By far the most common type of database server is known a a relational database
management system (RDBMS), and the most common way of communicating with such a database
is a language known as SQL, which is an acronym for Structured Query Language.
Some examples of database systems that use SQL to communicate with an RDBMS include
Oracle, Sybase, Microsoft SQL Server, SQLite, MySQL and Postgres. While there is an SQL
standard, each database manufacturer provides some additional features, so SQL that
works with one database is not guaranteed to work on another. We'll try to stick to
aspects of SQL that should be available on most SQL based systems.
A Database consists of one or more tables, which are generally stored as files on the
computer that's running the DBMS. A table is a rectangular array, where each row
represents an observation, and each column represents a variable. Most databases
consists of several tables, each containing information about one aspect of the data.
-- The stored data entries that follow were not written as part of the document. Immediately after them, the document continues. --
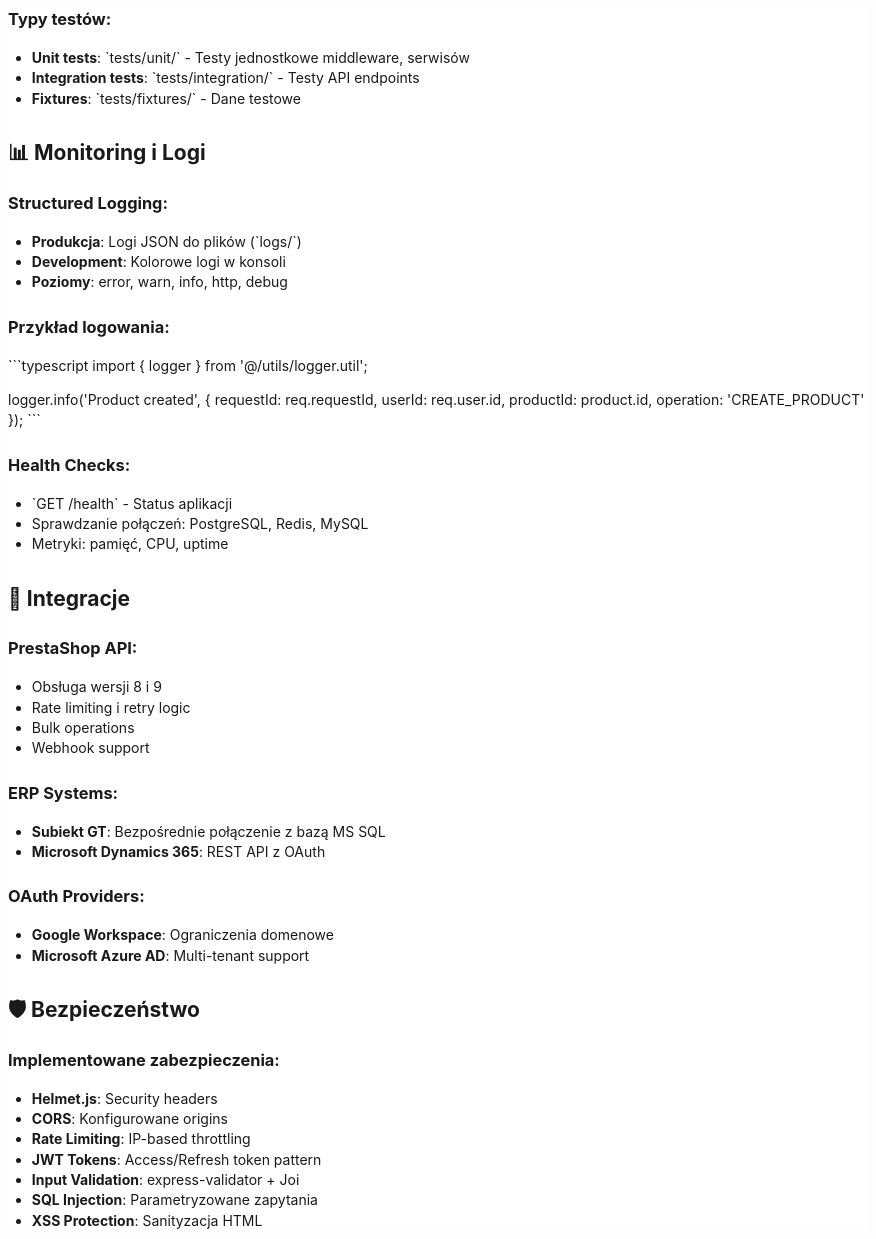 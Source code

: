 ### Typy testów:
- **Unit tests**: \`tests/unit/\` - Testy jednostkowe middleware, serwisów
- **Integration tests**: \`tests/integration/\` - Testy API endpoints
- **Fixtures**: \`tests/fixtures/\` - Dane testowe

## 📊 Monitoring i Logi

### Structured Logging:
- **Produkcja**: Logi JSON do plików (\`logs/\`)
- **Development**: Kolorowe logi w konsoli
- **Poziomy**: error, warn, info, http, debug

### Przykład logowania:
\`\`\`typescript
import { logger } from '@/utils/logger.util';

logger.info('Product created', {
  requestId: req.requestId,
  userId: req.user.id,
  productId: product.id,
  operation: 'CREATE_PRODUCT'
});
\`\`\`

### Health Checks:
- \`GET /health\` - Status aplikacji
- Sprawdzanie połączeń: PostgreSQL, Redis, MySQL
- Metryki: pamięć, CPU, uptime

## 🔧 Integracje

### PrestaShop API:
- Obsługa wersji 8 i 9
- Rate limiting i retry logic
- Bulk operations
- Webhook support

### ERP Systems:
- **Subiekt GT**: Bezpośrednie połączenie z bazą MS SQL
- **Microsoft Dynamics 365**: REST API z OAuth

### OAuth Providers:
- **Google Workspace**: Ograniczenia domenowe
- **Microsoft Azure AD**: Multi-tenant support

## 🛡️ Bezpieczeństwo

### Implementowane zabezpieczenia:
- **Helmet.js**: Security headers
- **CORS**: Konfigurowane origins
- **Rate Limiting**: IP-based throttling  
- **JWT Tokens**: Access/Refresh token pattern
- **Input Validation**: express-validator + Joi
- **SQL Injection**: Parametryzowane zapytania
- **XSS Protection**: Sanityzacja HTML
For example, consider a database to hold information about the parts needed to build
a variety of different products. One way to store the information would be to have
a data table that had the part id, its description, the supplier's name, and the
cost of the part. An immediate problem with this is scheme concerns how we could store
information about the relation between products and parts. Furthermore, if one supplier
provided many different parts, redundant information
about suppliers would be repeated many times in the data table. In the 1970s when
database technology was first being developed, disk and memory space were limited and
expensive, and organizing data in this way was not very efficient, especially as the
size of the data base increased. In the late 1970s, the idea of a relational database
was developed by IBM, with the first commercial offering coming from a company which is
now known as Oracle. Relational database design is governed by a principle known as
normalization. While entire books are devoted to the subject, the basic idea of normalization
is to try and remove redundancy as much as possible when creating the tables that make up
a data base. Continuing the parts example, a properly normalized database to hold the
parts information would consist of four tables. The first would contain a part id to uniquely
identify the part, its description, price and an id to identify the supplier. A second table
would contain the supplier codes and any other information about the supplier. A third table
would contain product ids and descriptions, while the final table would have one record for
each part used in each product, stored as pairs of product id and part id.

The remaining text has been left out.